Relentlessly inventive, with a narrative pace to match. The Causal Angel ramps up and rounds off the Jean Le Flambeur trilogy in exquisite style. A fantastic heist caper that sets the stakes as the literal fabric of reality. In the beginning of the book Earth is eaten by dragons, and it only gets wilder from there. It’s really difficult for me to understate my appreciation for this incredible series; but I do have to acknowledge that this third and final book is a little weaker than those that came before. In wrapping everything up, we somehow get more exposition that previous books, but fewer new concepts; a weird sort of mix. There also needs to be a strong warning on the whole series that Rajaniemi is throwing an extremely dense tome at you, that often aims for style and technique, and is deeply rooted in its post-singularity weirdness. It can be overwhelming at times, and even obfuscates the plot or the consequences. It feels a way that this book is not written for us, but for the residents of this bizarre and intricate future; so deeply is everything rooted in that world. For me, this kind of immersive storytelling is intoxicating but I can absolutely see why it turns people off. Honestly, my advice would be to sink yourself into it. Let it wash over you and become part of it, and enjoy the wild ride.

I love every aspect of this book, and the trilogy it caps.

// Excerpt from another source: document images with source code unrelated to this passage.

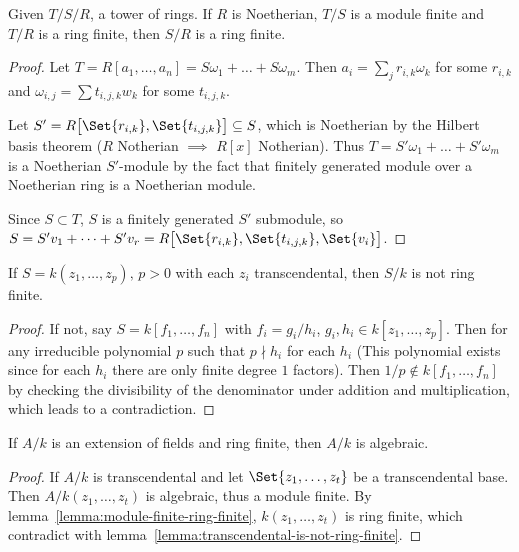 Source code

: \begin{lemma} \label{lemma:module-finite-ring-finite}
  Given $T/S/R$, a tower of rings.
  If $R$ is Noetherian, $T/S$ is a module finite and $T/R$ is a ring finite, then $S/R$ is a ring finite.

  \begin{proof}
    Let $T = R[a_1, \dots, a_n] = S \omega_1 + \dots + S \omega_m$.
    Then $a_i = \sum_j r_{i, k} \omega_k$ for some $r_{i, k}$
    and $\omega_{i, j} = \sum t_{i, j, k} w_k$ for some $t_{i, j, k}$.

    Let $S' = R\big[ \Set{r_{i, k}}, \Set{t_{i, j, k}} \big] \subseteq S$, which
    is Noetherian by the Hilbert basis theorem ($R$ Notherian $\implies$ $R[x]$ Notherian).
    Thus $T = S' \omega_1 + \dots + S' \omega_m$ is a Noetherian $S'$-module
    by the fact that finitely generated module over a Noetherian ring is a Noetherian module.

    Since $S \subset T$, $S$ is a finitely generated $S'$ submodule,
    so $S = S' v_1 + \dots + S' v_r = R\big[ \Set{r_{i, k}}, \Set{t_{i, j, k}}, \Set{v_i} \big]$.
  \end{proof}
\end{lemma}

\begin{lemma} \label{lemma:transcendental-is-not-ring-finite}
    If $S = k(z_1, \dots, z_p), \, p > 0$ with each $z_i$ transcendental, then $S/k$ is not ring finite.

  \begin{proof}
    If not, say $S = k[f_1, \dots, f_n]$ with $f_i = g_i / h_i$, $g_i, h_i \in k[z_1, \dots, z_p]$.
    Then for any irreducible polynomial $p$ such that $p \nmid h_i$ for each $h_i$
    (This polynomial exists since for each $h_i$ there are only finite degree $1$ factors).
    Then $1/p \notin k[f_1, \dots, f_n]$ by checking the divisibility of the denominator
    under addition and multiplication, which leads to a contradiction.
  \end{proof}
\end{lemma}

\begin{lemma} \label{lemma:ring-finite-is-alg}
  If $A/k$ is an extension of fields and ring finite, then $A/k$ is algebraic.

  \begin{proof}
    If $A/k$ is transcendental and let $\Set{z_1, \dots, z_t}$ be a transcendental base.
    Then $A/k(z_1, \dots, z_t)$ is algebraic, thus a module finite.
    By lemma~\ref{lemma:module-finite-ring-finite}, $k(z_1, \dots, z_t)$ is ring finite,
    which contradict with lemma~\ref{lemma:transcendental-is-not-ring-finite}.
  \end{proof}
\end{lemma}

Intricately woven plot, where every thread has its exact place. The intrigue and machinations of clever and extremely powerful characters, watching them interplay and interact. The various future societies and how they attempt to coexist with their vastly different philosophies and societies. The amazing visions of technology. How all of this comes together to create a deeply believable world, despite the madness of it all. The well-realised characters with emotional stakes. The sheer thrill of the action, and the pure sensawunda of it all. The incredible talent of the writing, to craft something so multifaceted and have all of it work together. What a revelation.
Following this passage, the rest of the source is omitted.